§ **How to complete this task**: Write down exactly the line where "## Create the application's" occurs and every line that follows it through the end of the material below; include nothing else.

§ **Data for the task**:
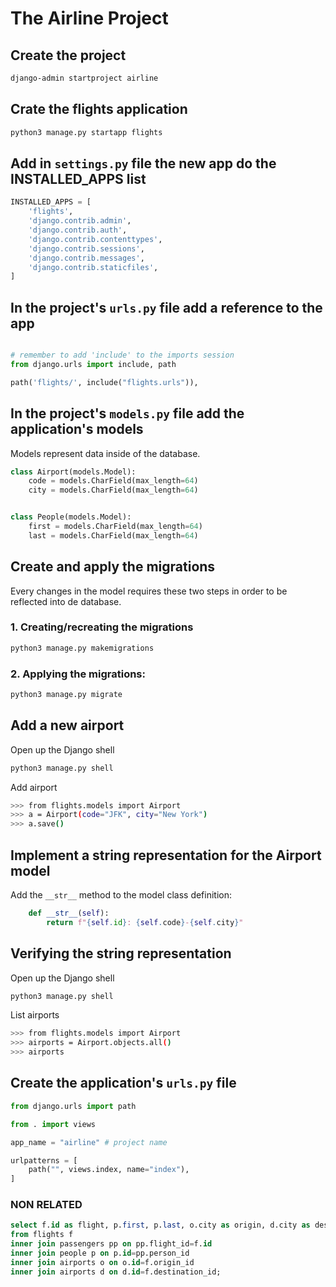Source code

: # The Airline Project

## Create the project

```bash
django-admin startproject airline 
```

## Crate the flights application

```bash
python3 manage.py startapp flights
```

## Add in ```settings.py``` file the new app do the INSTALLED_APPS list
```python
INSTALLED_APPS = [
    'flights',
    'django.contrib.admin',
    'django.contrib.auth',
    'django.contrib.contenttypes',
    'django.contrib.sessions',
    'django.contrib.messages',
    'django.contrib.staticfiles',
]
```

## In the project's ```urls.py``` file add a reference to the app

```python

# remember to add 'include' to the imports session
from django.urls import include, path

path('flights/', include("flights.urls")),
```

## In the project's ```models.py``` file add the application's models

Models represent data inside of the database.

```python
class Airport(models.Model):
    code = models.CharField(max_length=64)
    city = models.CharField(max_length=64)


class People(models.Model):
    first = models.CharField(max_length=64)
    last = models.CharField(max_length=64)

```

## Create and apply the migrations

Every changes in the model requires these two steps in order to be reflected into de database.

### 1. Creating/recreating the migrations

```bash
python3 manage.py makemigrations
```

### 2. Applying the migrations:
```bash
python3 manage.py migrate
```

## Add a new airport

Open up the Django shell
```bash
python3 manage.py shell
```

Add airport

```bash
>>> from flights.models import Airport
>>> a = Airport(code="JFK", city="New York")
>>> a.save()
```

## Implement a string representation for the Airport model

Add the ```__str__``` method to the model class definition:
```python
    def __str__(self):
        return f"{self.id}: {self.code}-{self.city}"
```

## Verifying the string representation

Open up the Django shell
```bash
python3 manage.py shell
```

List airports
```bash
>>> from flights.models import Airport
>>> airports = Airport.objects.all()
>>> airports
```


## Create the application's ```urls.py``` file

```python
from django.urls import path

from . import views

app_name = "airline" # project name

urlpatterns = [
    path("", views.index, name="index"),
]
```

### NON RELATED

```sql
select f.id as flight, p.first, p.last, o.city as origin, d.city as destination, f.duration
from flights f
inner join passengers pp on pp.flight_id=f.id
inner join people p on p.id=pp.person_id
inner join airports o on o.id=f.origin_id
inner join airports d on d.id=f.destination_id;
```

§ **Completed exercise**:
## Create the application's ```urls.py``` file

```python
from django.urls import path

from . import views

app_name = "airline" # project name

urlpatterns = [
    path("", views.index, name="index"),
]
```

### NON RELATED

```sql
select f.id as flight, p.first, p.last, o.city as origin, d.city as destination, f.duration
from flights f
inner join passengers pp on pp.flight_id=f.id
inner join people p on p.id=pp.person_id
inner join airports o on o.id=f.origin_id
inner join airports d on d.id=f.destination_id;
```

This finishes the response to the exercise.